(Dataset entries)
_ _ _
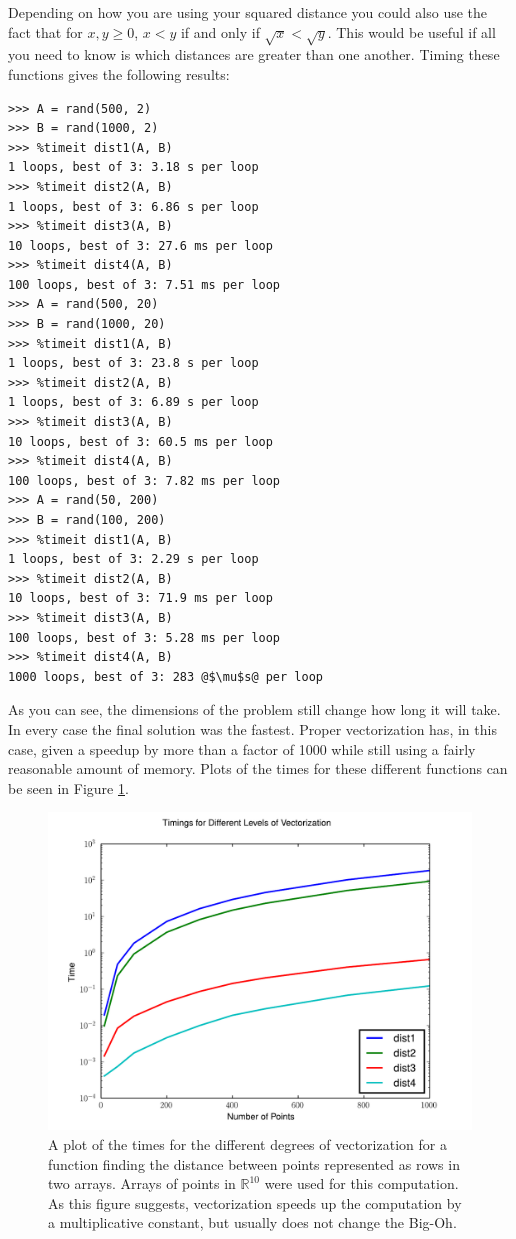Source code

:Depending on how you are using your squared distance you could also use the fact that for $x, y \geq 0$, $x < y$ if and only if $\sqrt{x} < \sqrt{y}$.
This would be useful if all you need to know is which distances are greater than one another.
Timing these functions gives the following results:
\begin{lstlisting}[escapechar=\@]
>>> A = rand(500, 2)
>>> B = rand(1000, 2)
>>> %timeit dist1(A, B)
1 loops, best of 3: 3.18 s per loop
>>> %timeit dist2(A, B)
1 loops, best of 3: 6.86 s per loop
>>> %timeit dist3(A, B)
10 loops, best of 3: 27.6 ms per loop
>>> %timeit dist4(A, B)
100 loops, best of 3: 7.51 ms per loop
>>> A = rand(500, 20)
>>> B = rand(1000, 20)
>>> %timeit dist1(A, B)
1 loops, best of 3: 23.8 s per loop
>>> %timeit dist2(A, B)
1 loops, best of 3: 6.89 s per loop
>>> %timeit dist3(A, B)
10 loops, best of 3: 60.5 ms per loop
>>> %timeit dist4(A, B)
100 loops, best of 3: 7.82 ms per loop
>>> A = rand(50, 200)
>>> B = rand(100, 200)
>>> %timeit dist1(A, B)
1 loops, best of 3: 2.29 s per loop
>>> %timeit dist2(A, B)
10 loops, best of 3: 71.9 ms per loop
>>> %timeit dist3(A, B)
100 loops, best of 3: 5.28 ms per loop
>>> %timeit dist4(A, B)
1000 loops, best of 3: 283 @$\mu$s@ per loop
\end{lstlisting}
As you can see, the dimensions of the problem still change how long it will take.
In every case the final solution was the fastest.
Proper vectorization has, in this case, given a speedup by more than a factor of 1000 while still using a fairly reasonable amount of memory.
Plots of the times for these different functions can be seen in Figure \ref{distplot}.

\begin{figure}
\includegraphics[width=\textwidth]{distplot.pdf}
\caption{A plot of the times for the different degrees of vectorization for a function finding the distance between points represented as rows in two arrays. Arrays of points in $\mathbb{R}^{10}$ were used for this computation. As this figure suggests, vectorization speeds up the computation
by a multiplicative constant, but usually does not change the Big-Oh.}
\label{distplot}
\end{figure}

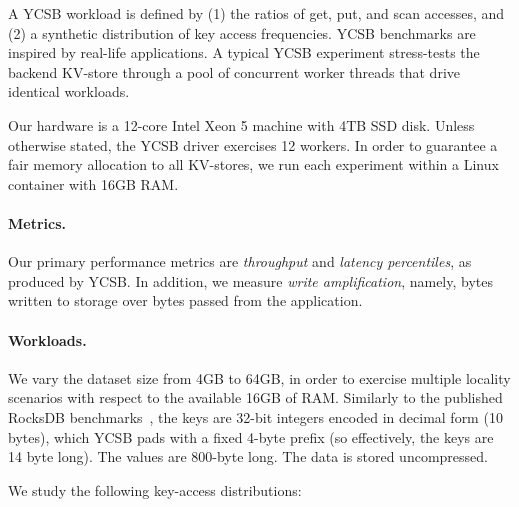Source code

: A YCSB workload is defined by  (1) the ratios of get, put, and scan accesses, 
and (2) a synthetic distribution of key access frequencies. 
YCSB  benchmarks  are inspired by real-life applications.
A typical YCSB experiment stress-tests the backend KV-store through a pool of concurrent worker threads that drive identical
workloads. %

Our hardware is a 12-core Intel Xeon 5 machine with 4TB SSD disk. Unless otherwise stated, the YCSB driver  
exercises 12 workers. In order to guarantee a fair memory allocation to all KV-stores, 
we run each experiment within a Linux container with 16GB RAM. 

\paragraph{Metrics.} Our primary performance metrics are \emph{throughput} 
and \emph{latency percentiles}, as produced by YCSB. 
In addition, we measure \emph{write amplification}, namely, bytes written to storage over bytes passed from the application. 

\paragraph{Workloads.} 
We vary the dataset size from 4GB to 64GB, in order to exercise multiple locality 
scenarios with respect to the available 16GB of RAM. Similarly to the published RocksDB benchmarks~\cite{RocksDBPerf}, 
the keys are 32-bit integers encoded in decimal form (10 bytes), which YCSB pads with a fixed 4-byte prefix (so effectively, 
the keys are 14 byte long). The values are 800-byte long. The data is stored uncompressed. 

We study the following key-access distributions:  


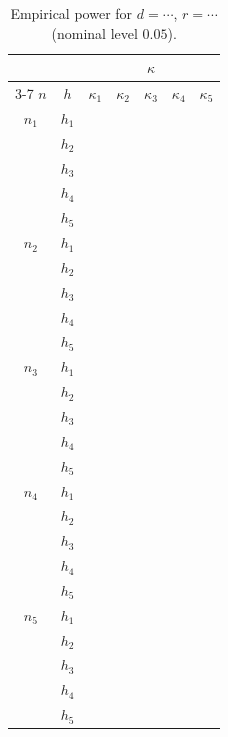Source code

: \documentclass{article}
\begin{document}
\begin{table}[ht]
\centering
\caption{Empirical power for $d=\cdots$, $r=\cdots$ (nominal level $0.05$).}
\begin{tabular}{ccccccc}
\toprule
 &  & \multicolumn{5}{c}{$\kappa$} \\
\cmidrule(lr){3-7}
$n$ & $h$ 
& $\kappa_1$ & $\kappa_2$ & $\kappa_3$ & $\kappa_4$ & $\kappa_5$ \\
\midrule

$n_1$ & $h_1$ &  &  &  &  &  \\
      & $h_2$ &  &  &  &  &  \\
      & $h_3$ &  &  &  &  &  \\
      & $h_4$ &  &  &  &  &  \\
      & $h_5$ &  &  &  &  &  \\
\midrule

$n_2$ & $h_1$ &  &  &  &  &  \\
      & $h_2$ &  &  &  &  &  \\
      & $h_3$ &  &  &  &  &  \\
      & $h_4$ &  &  &  &  &  \\
      & $h_5$ &  &  &  &  &  \\
\midrule

$n_3$ & $h_1$ &  &  &  &  &  \\
      & $h_2$ &  &  &  &  &  \\
      & $h_3$ &  &  &  &  &  \\
      & $h_4$ &  &  &  &  &  \\
      & $h_5$ &  &  &  &  &  \\
\midrule

$n_4$ & $h_1$ &  &  &  &  &  \\
      & $h_2$ &  &  &  &  &  \\
      & $h_3$ &  &  &  &  &  \\
      & $h_4$ &  &  &  &  &  \\
      & $h_5$ &  &  &  &  &  \\
\midrule

$n_5$ & $h_1$ &  &  &  &  &  \\
      & $h_2$ &  &  &  &  &  \\
      & $h_3$ &  &  &  &  &  \\
      & $h_4$ &  &  &  &  &  \\
      & $h_5$ &  &  &  &  &  \\

\bottomrule
\end{tabular}
\end{table}
\end{document}

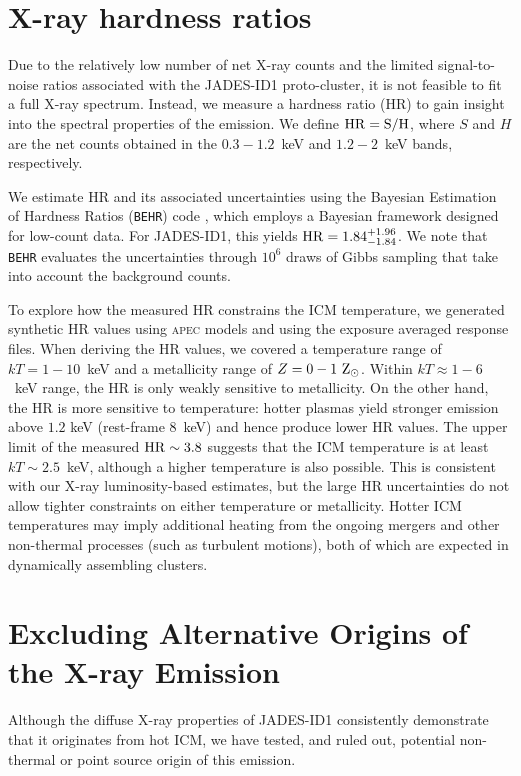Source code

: \documentclass[pdflatex,sn-mathphys-num]{sn-jnl}
\theoremstyle{thmstyleone}
\theoremstyle{thmstyletwo}
\theoremstyle{thmstylethree}
\begin{document}
\section{X-ray hardness ratios}
\label{sec:hardness}

Due to the relatively low number of net X-ray counts and the limited signal-to-noise ratios associated with the JADES-ID1 proto-cluster, it is not feasible to fit a full X-ray spectrum. Instead, we measure a hardness ratio (HR) to gain insight into the spectral properties of the emission. We define $\rm{HR} = S/H$, where $S$ and $H$ are the net counts obtained in the $0.3-1.2$~keV and $1.2-2$~keV bands, respectively.

We estimate HR and its associated uncertainties using the Bayesian Estimation of Hardness Ratios (\texttt{BEHR}) code \cite{2006ApJ...652..610P}, which employs a Bayesian framework designed for low-count data. For JADES-ID1, this yields $\rm{HR}=1.84^{+1.96}_{-1.84}$. We note that \texttt{BEHR} evaluates the uncertainties through $10^6$ draws of Gibbs sampling that take into account the background counts.

To explore how the measured HR constrains the ICM temperature, we generated synthetic HR values using \textsc{apec} models and using the exposure averaged response files. When deriving the HR values, we covered a temperature range of $kT=1-10$~keV and a metallicity range of $Z=0-1 \ \rm{Z_{\odot}}$. Within $kT\approx1-6$~keV range, the HR is only weakly sensitive to metallicity. On the other hand, the HR is more sensitive to temperature: hotter plasmas yield stronger emission above $1.2$ keV (rest-frame $8$~keV) and hence produce lower HR values. The upper limit of the measured $\rm{HR}\sim3.8$ suggests that the ICM temperature is at least $kT\sim2.5$~keV, although a higher temperature is also possible. This is consistent with our X-ray luminosity-based estimates, but the large HR uncertainties do not allow tighter constraints on either temperature or metallicity. Hotter ICM temperatures may imply additional heating from the ongoing mergers and other non-thermal processes (such as turbulent motions), both of which are expected in dynamically assembling clusters.

\section{Excluding Alternative Origins of the X-ray Emission}
\label{sec:scenarios}

Although the diffuse X-ray properties of JADES-ID1 consistently demonstrate that it originates from hot ICM, we have tested, and ruled out, potential non-thermal or point source origin of this emission.
\end{document}
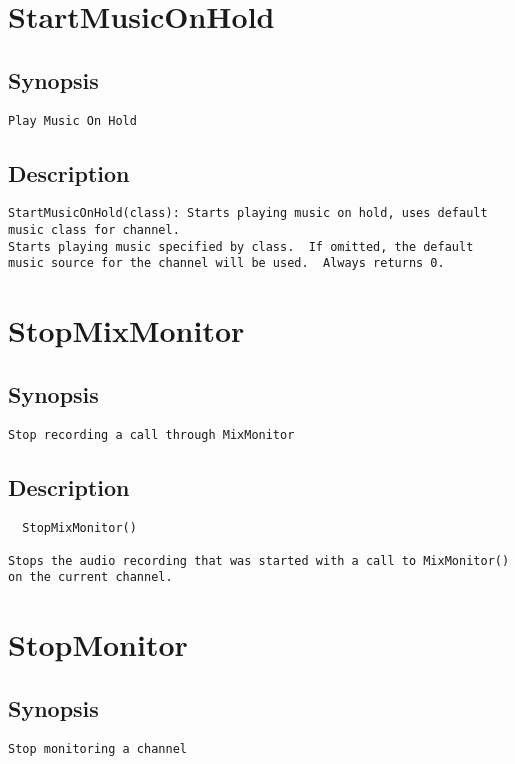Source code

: \section{StartMusicOnHold}
\subsection{Synopsis}
\begin{verbatim}
Play Music On Hold
\end{verbatim}
\subsection{Description}
\begin{verbatim}
StartMusicOnHold(class): Starts playing music on hold, uses default music class for channel.
Starts playing music specified by class.  If omitted, the default
music source for the channel will be used.  Always returns 0.

\end{verbatim}


\section{StopMixMonitor}
\subsection{Synopsis}
\begin{verbatim}
Stop recording a call through MixMonitor
\end{verbatim}
\subsection{Description}
\begin{verbatim}
  StopMixMonitor()

Stops the audio recording that was started with a call to MixMonitor()
on the current channel.

\end{verbatim}


\section{StopMonitor}
\subsection{Synopsis}
\begin{verbatim}
Stop monitoring a channel
\end{verbatim}
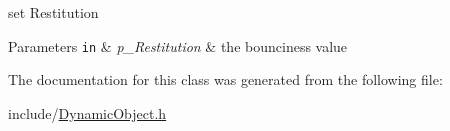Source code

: set Restitution 
\begin{DoxyParams}[1]{Parameters}
\mbox{\tt in}  & {\em p\+\_\+\+Restitution} & the bounciness value \\
\hline
\end{DoxyParams}


The documentation for this class was generated from the following file\+:\begin{DoxyCompactItemize}
\item 
include/\hyperlink{_dynamic_object_8h}{Dynamic\+Object.\+h}\end{DoxyCompactItemize}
_ _ _
Which lines above include the word "DoxyCompactItemize"? Return each one.

§ **Your solution**:
The documentation for this class was generated from the following file\+:\begin{DoxyCompactItemize}
include/\hyperlink{_dynamic_object_8h}{Dynamic\+Object.\+h}\end{DoxyCompactItemize}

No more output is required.